* [TASK STATEMENT]:
The lines to repeat are those below from the one containing "In the Explore" down to the one containing "1. In the Application Project Settings window, set", both included; reproduce them exactly and nothing else.

* [DATA SECTION]:
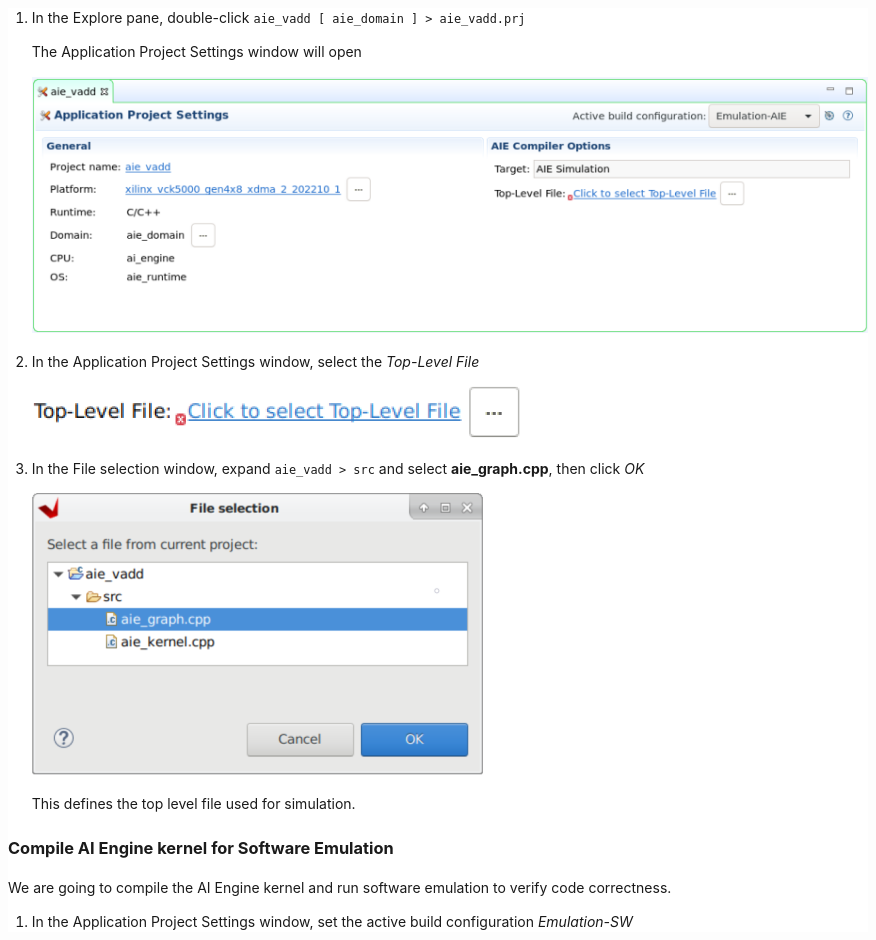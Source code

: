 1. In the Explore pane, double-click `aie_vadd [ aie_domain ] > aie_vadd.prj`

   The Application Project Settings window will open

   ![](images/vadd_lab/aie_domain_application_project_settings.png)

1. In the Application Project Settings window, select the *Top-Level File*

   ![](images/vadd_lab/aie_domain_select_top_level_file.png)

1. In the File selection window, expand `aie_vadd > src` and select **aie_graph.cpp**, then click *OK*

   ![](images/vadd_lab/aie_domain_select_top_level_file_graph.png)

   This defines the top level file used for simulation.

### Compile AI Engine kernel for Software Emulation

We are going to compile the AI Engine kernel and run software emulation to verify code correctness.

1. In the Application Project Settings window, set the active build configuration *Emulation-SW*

--

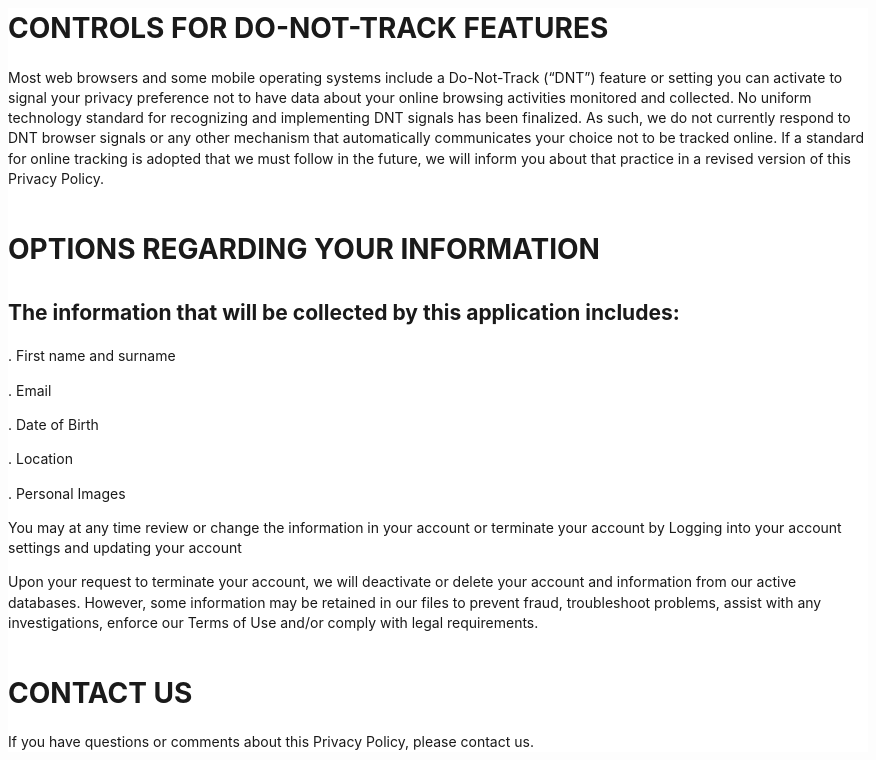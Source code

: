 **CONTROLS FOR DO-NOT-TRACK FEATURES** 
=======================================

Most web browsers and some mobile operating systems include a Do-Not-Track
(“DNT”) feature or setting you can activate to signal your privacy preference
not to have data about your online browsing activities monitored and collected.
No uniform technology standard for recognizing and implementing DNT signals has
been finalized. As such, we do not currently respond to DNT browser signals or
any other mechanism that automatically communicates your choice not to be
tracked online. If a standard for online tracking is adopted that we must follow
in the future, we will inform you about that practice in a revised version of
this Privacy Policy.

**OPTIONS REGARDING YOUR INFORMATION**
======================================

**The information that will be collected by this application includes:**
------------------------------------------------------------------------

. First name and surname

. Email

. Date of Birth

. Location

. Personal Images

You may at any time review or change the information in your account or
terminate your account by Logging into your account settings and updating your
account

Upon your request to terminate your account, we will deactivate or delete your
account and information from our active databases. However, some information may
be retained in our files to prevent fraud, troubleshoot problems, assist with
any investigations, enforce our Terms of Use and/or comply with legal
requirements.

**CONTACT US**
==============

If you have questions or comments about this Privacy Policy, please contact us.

* [RESULT FOR THIS EXERCISE]:
: 1. In the Explore pane, double-click `aie_vadd [ aie_domain ] > aie_vadd.prj`

   The Application Project Settings window will open

   ![](images/vadd_lab/aie_domain_application_project_settings.png)

1. In the Application Project Settings window, select the *Top-Level File*

   ![](images/vadd_lab/aie_domain_select_top_level_file.png)

1. In the File selection window, expand `aie_vadd > src` and select **aie_graph.cpp**, then click *OK*

   ![](images/vadd_lab/aie_domain_select_top_level_file_graph.png)

   This defines the top level file used for simulation.

### Compile AI Engine kernel for Software Emulation

We are going to compile the AI Engine kernel and run software emulation to verify code correctness.

1. In the Application Project Settings window, set the active build configuration *Emulation-SW*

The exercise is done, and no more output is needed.